Par Stéphane Ségara-Simporé Critique Sociale – Féministe
samedi 18 novembre 2017.

 

Stéphane Ségara-Simporé est le signataire de la tribune suivante où il dénonce le racisme contre les Noirs. En s’appuyant sur le cas des migrantes et des migrants en Lybie, notre contributeur, tout en manifestant son indignation concernant les traitements inhumains que ces Africains et Africaines vivent, décoche une volée de piques contre les dirigeants et la société civile en Afrique, responsables selon lui de la situation.

La peau noire continue d’être criminalisée dans le monde. Depuis quelques jours, l’indignation est générale lorsqu’un média français a fait un reportage mettant en évidence pour la énième fois le calvaire des jeunes migrants et migrantes clandestins-es venus-es de divers pays africains en transit en Lybie. Au-delà du parcours classique des migrants-es clandestins-es, le reportage a mis le focus sur l’esclavage que subissent ces personnes en transit vers l’Europe.

En Effet, elles sont séquestrées dans des formes de cages et vendues aux enchères. Pour obtenir leur libération, les personnes qui sont déjà dépourvues de tout doivent contacter leur famille et lui demander, voire supplier de s’endetter pour payer. Les personnes dont les familles pour une raison ou une autre tarde à payer subissent des traitements violents, d’autres meurent des séquelles de leur supplice.

Il est inacceptable et incompréhensible qu’en 2017, l’être humain à la peau noire n’ait toujours pas retrouvé sa dignité et son rang d’humain à des endroits sur cette planète.
Notre colère est à trois niveaux :

  Le silence coupable des dirigeants-es africains-es et leurs multiples institutions.

  La cruauté de l’Union Européenne et la surdité de l’ONU,

  La nonchalance de la société civile africaine qui ne réagit que quand le ton est donné par « l’opinion internationale ».

Nous voulons nous focaliser sur ce dernier point.

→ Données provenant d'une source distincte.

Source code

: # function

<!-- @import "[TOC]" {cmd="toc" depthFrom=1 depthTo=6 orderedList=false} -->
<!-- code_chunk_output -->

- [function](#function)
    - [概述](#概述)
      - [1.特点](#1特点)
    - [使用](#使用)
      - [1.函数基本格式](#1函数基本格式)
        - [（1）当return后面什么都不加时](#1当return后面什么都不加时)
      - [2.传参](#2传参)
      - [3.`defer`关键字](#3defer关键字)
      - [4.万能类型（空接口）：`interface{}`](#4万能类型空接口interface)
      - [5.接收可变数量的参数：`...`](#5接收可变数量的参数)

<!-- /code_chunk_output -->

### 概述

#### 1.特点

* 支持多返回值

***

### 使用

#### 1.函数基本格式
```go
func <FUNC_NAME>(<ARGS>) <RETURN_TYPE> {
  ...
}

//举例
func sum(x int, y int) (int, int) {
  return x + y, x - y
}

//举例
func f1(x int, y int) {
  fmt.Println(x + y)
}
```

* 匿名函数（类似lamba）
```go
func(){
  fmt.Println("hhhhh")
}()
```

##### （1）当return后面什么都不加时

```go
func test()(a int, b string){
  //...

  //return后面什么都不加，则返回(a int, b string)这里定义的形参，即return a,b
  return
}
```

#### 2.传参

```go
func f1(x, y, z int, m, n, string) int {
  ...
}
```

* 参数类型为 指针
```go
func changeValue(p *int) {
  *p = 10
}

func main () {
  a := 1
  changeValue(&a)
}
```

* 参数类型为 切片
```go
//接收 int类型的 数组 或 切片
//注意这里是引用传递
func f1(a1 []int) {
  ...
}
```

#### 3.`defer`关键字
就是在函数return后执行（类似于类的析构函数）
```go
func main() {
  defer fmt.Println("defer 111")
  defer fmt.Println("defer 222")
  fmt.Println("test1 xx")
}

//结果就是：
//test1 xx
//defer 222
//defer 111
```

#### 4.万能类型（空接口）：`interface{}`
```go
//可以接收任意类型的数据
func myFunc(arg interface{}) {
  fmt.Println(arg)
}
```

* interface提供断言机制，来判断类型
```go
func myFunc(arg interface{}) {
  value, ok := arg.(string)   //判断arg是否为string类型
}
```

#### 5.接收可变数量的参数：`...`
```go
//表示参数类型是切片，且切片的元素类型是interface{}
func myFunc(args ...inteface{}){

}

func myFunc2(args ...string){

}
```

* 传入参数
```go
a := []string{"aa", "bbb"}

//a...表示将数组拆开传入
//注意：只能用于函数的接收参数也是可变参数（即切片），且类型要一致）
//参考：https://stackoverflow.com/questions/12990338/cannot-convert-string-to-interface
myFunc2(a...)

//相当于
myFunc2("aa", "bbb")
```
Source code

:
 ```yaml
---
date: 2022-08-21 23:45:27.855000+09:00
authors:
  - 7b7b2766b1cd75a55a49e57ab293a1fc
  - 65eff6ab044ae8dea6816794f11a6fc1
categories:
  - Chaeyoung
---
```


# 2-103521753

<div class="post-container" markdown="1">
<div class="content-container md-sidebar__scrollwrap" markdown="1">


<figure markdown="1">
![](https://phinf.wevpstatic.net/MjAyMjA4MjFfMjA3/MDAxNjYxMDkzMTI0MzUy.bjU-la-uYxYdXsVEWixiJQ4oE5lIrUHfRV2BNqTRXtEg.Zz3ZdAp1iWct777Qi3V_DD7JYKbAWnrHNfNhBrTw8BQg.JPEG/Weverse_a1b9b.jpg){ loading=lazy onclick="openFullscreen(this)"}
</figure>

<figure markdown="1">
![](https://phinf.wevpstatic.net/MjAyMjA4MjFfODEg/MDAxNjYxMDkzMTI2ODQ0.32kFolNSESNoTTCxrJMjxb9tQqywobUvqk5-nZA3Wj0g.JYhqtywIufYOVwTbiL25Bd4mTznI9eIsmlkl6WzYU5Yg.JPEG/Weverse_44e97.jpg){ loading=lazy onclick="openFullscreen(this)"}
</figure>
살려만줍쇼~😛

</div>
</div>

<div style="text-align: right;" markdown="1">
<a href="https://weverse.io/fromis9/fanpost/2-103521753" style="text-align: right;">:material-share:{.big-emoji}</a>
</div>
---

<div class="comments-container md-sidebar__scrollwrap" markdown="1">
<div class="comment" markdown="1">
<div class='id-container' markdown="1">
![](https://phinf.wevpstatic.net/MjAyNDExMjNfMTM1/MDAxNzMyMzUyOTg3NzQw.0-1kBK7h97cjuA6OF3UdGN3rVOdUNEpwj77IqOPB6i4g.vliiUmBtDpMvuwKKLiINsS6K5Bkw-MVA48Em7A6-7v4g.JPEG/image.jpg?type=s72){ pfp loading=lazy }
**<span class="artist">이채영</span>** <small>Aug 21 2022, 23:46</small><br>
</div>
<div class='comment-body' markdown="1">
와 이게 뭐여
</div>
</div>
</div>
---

Nous nous interrogeons : Ce n’est que maintenant qu’on s’indigne ?

La question de la traite en Libye n’est pas nouvelle. Bien avant ce reportage, depuis des années, les personnes de notre pays et d’ailleurs de retour de leur aventure ont partagé leur expérience douloureuse face au racisme et à la violence raciale en Libye mais on est restés quasiment indifférent.

Pour quelques exemples récents :

En février 2016, L’Observateur Paalga écrivait le témoignage des migrants-es burkinabés rentrés-es de Libye en ces termes : « nous sommes devenus cet argent que nous sommes allés chercher ». Le quotidien burkinabé a interviewé Idrissa Kadiogo qui dira « qu’aux yeux des habitants de ce pays, ceux ayant la peau noire ne sont pas des êtres humains. »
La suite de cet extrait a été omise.